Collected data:
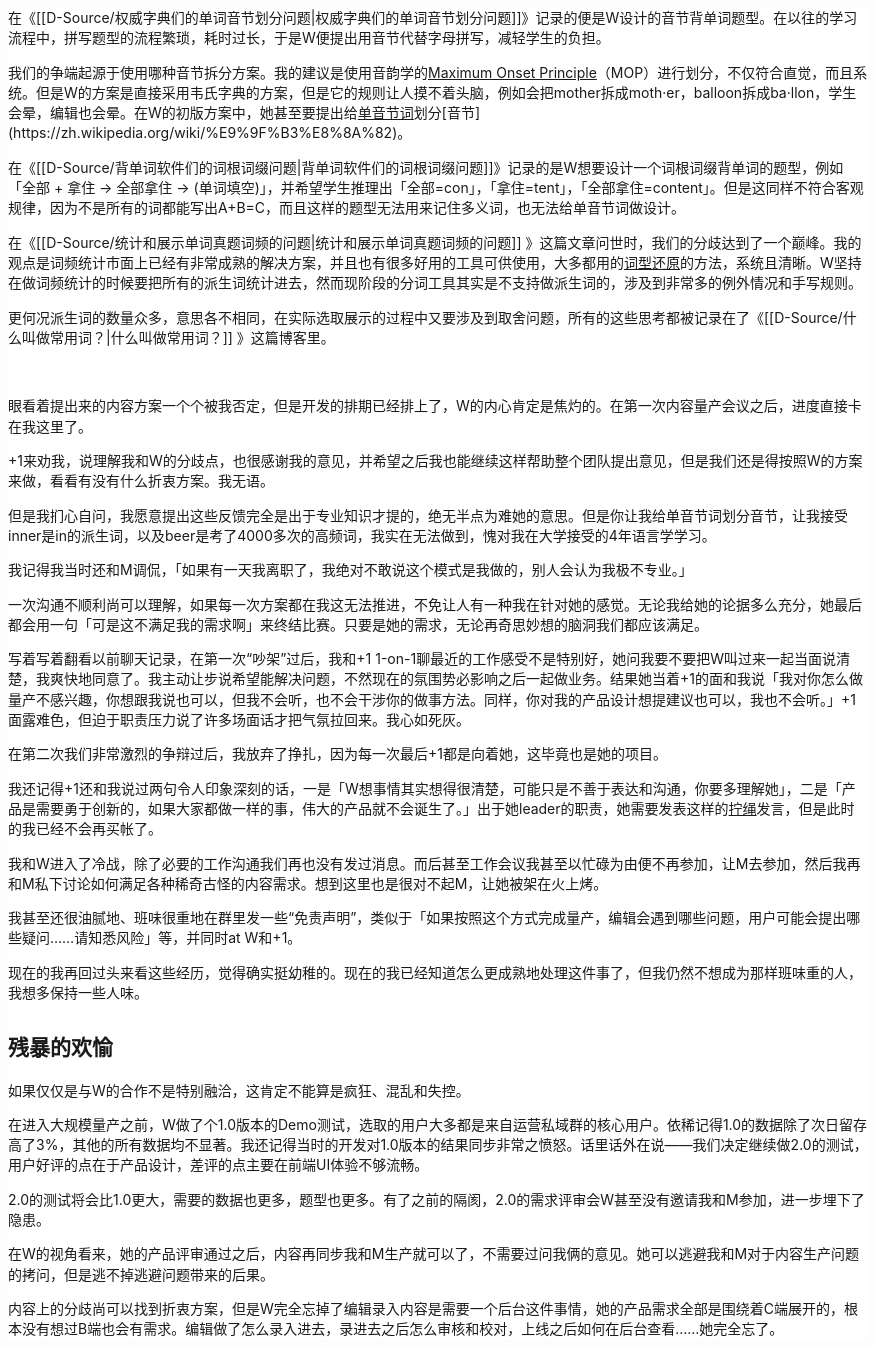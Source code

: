 在《[[D-Source/权威字典们的单词音节划分问题\|权威字典们的单词音节划分问题]]》记录的便是W设计的音节背单词题型。在以往的学习流程中，拼写题型的流程繁琐，耗时过长，于是W便提出用音节代替字母拼写，减轻学生的负担。

我们的争端起源于使用哪种音节拆分方案。我的建议是使用音韵学的[Maximum Onset Principle](http://www.glottopedia.org/index.php/Maximal_Onset_Principle)（MOP）进行划分，不仅符合直觉，而且系统。但是W的方案是直接采用韦氏字典的方案，但是它的规则让人摸不着头脑，例如会把mother拆成moth·er，balloon拆成ba·llon，学生会晕，编辑也会晕。在W的初版方案中，她甚至要提出给[单音节词](https://en.wikipedia.org/wiki/Monosyllable#:~:text=In%20linguistics%2C%20a%20monosyllable%20is,and%22%20are%20examples%20of%20monosyllables.)划分[音节](https://zh.wikipedia.org/wiki/%E9%9F%B3%E8%8A%82)。

在《[[D-Source/背单词软件们的词根词缀问题\|背单词软件们的词根词缀问题]]》记录的是W想要设计一个词根词缀背单词的题型，例如「全部 + 拿住 -> 全部拿住 -> (单词填空)」，并希望学生推理出「全部=con」，「拿住=tent」，「全部拿住=content」。但是这同样不符合客观规律，因为不是所有的词都能写出A+B=C，而且这样的题型无法用来记住多义词，也无法给单音节词做设计。

在《[[D-Source/统计和展示单词真题词频的问题\|统计和展示单词真题词频的问题]] 》这篇文章问世时，我们的分歧达到了一个巅峰。我的观点是词频统计市面上已经有非常成熟的解决方案，并且也有很多好用的工具可供使用，大多都用的[词型还原](https://zh.wikipedia.org/wiki/%E8%A9%9E%E5%BD%A2%E9%82%84%E5%8E%9F)的方法，系统且清晰。W坚持在做词频统计的时候要把所有的派生词统计进去，然而现阶段的分词工具其实是不支持做派生词的，涉及到非常多的例外情况和手写规则。

更何况派生词的数量众多，意思各不相同，在实际选取展示的过程中又要涉及到取舍问题，所有的这些思考都被记录在了《[[D-Source/什么叫做常用词？\|什么叫做常用词？]] 》这篇博客里。

&nbsp;

眼看着提出来的内容方案一个个被我否定，但是开发的排期已经排上了，W的内心肯定是焦灼的。在第一次内容量产会议之后，进度直接卡在我这里了。

+1来劝我，说理解我和W的分歧点，也很感谢我的意见，并希望之后我也能继续这样帮助整个团队提出意见，但是我们还是得按照W的方案来做，看看有没有什么折衷方案。我无语。

但是我扪心自问，我愿意提出这些反馈完全是出于专业知识才提的，绝无半点为难她的意思。但是你让我给单音节词划分音节，让我接受inner是in的派生词，以及beer是考了4000多次的高频词，我实在无法做到，愧对我在大学接受的4年语言学学习。

我记得我当时还和M调侃，「如果有一天我离职了，我绝对不敢说这个模式是我做的，别人会认为我极不专业。」

一次沟通不顺利尚可以理解，如果每一次方案都在我这无法推进，不免让人有一种我在针对她的感觉。无论我给她的论据多么充分，她最后都会用一句「可是这不满足我的需求啊」来终结比赛。只要是她的需求，无论再奇思妙想的脑洞我们都应该满足。

写着写着翻看以前聊天记录，在第一次“吵架”过后，我和+1 1-on-1聊最近的工作感受不是特别好，她问我要不要把W叫过来一起当面说清楚，我爽快地同意了。我主动让步说希望能解决问题，不然现在的氛围势必影响之后一起做业务。结果她当着+1的面和我说「我对你怎么做量产不感兴趣，你想跟我说也可以，但我不会听，也不会干涉你的做事方法。同样，你对我的产品设计想提建议也可以，我也不会听。」+1面露难色，但迫于职责压力说了许多场面话才把气氛拉回来。我心如死灰。

在第二次我们非常激烈的争辩过后，我放弃了挣扎，因为每一次最后+1都是向着她，这毕竟也是她的项目。

我还记得+1还和我说过两句令人印象深刻的话，一是「W想事情其实想得很清楚，可能只是不善于表达和沟通，你要多理解她」，二是「产品是需要勇于创新的，如果大家都做一样的事，伟大的产品就不会诞生了。」出于她leader的职责，她需要发表这样的[拧绳](https://www.jinghooo.com/definition/769)发言，但是此时的我已经不会再买帐了。

我和W进入了冷战，除了必要的工作沟通我们再也没有发过消息。而后甚至工作会议我甚至以忙碌为由便不再参加，让M去参加，然后我再和M私下讨论如何满足各种稀奇古怪的内容需求。想到这里也是很对不起M，让她被架在火上烤。

我甚至还很油腻地、班味很重地在群里发一些“免责声明”，类似于「如果按照这个方式完成量产，编辑会遇到哪些问题，用户可能会提出哪些疑问……请知悉风险」等，并同时at W和+1。

现在的我再回过头来看这些经历，觉得确实挺幼稚的。现在的我已经知道怎么更成熟地处理这件事了，但我仍然不想成为那样班味重的人，我想多保持一些人味。

## 残暴的欢愉

如果仅仅是与W的合作不是特别融洽，这肯定不能算是疯狂、混乱和失控。

在进入大规模量产之前，W做了个1.0版本的Demo测试，选取的用户大多都是来自运营私域群的核心用户。依稀记得1.0的数据除了次日留存高了3%，其他的所有数据均不显著。我还记得当时的开发对1.0版本的结果同步非常之愤怒。话里话外在说——我们决定继续做2.0的测试，用户好评的点在于产品设计，差评的点主要在前端UI体验不够流畅。

2.0的测试将会比1.0更大，需要的数据也更多，题型也更多。有了之前的隔阂，2.0的需求评审会W甚至没有邀请我和M参加，进一步埋下了隐患。

在W的视角看来，她的产品评审通过之后，内容再同步我和M生产就可以了，不需要过问我俩的意见。她可以逃避我和M对于内容生产问题的拷问，但是逃不掉逃避问题带来的后果。

内容上的分歧尚可以找到折衷方案，但是W完全忘掉了编辑录入内容是需要一个后台这件事情，她的产品需求全部是围绕着C端展开的，根本没有想过B端也会有需求。编辑做了怎么录入进去，录进去之后怎么审核和校对，上线之后如何在后台查看……她完全忘了。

- **WHAT TO WORK ON**
Start at the line containing "在W的视角看来，她的产品评审". Repeat it and each line after it, word for word, to the end of the records.

- **REPLY**
在W的视角看来，她的产品评审通过之后，内容再同步我和M生产就可以了，不需要过问我俩的意见。她可以逃避我和M对于内容生产问题的拷问，但是逃不掉逃避问题带来的后果。

内容上的分歧尚可以找到折衷方案，但是W完全忘掉了编辑录入内容是需要一个后台这件事情，她的产品需求全部是围绕着C端展开的，根本没有想过B端也会有需求。编辑做了怎么录入进去，录进去之后怎么审核和校对，上线之后如何在后台查看……她完全忘了。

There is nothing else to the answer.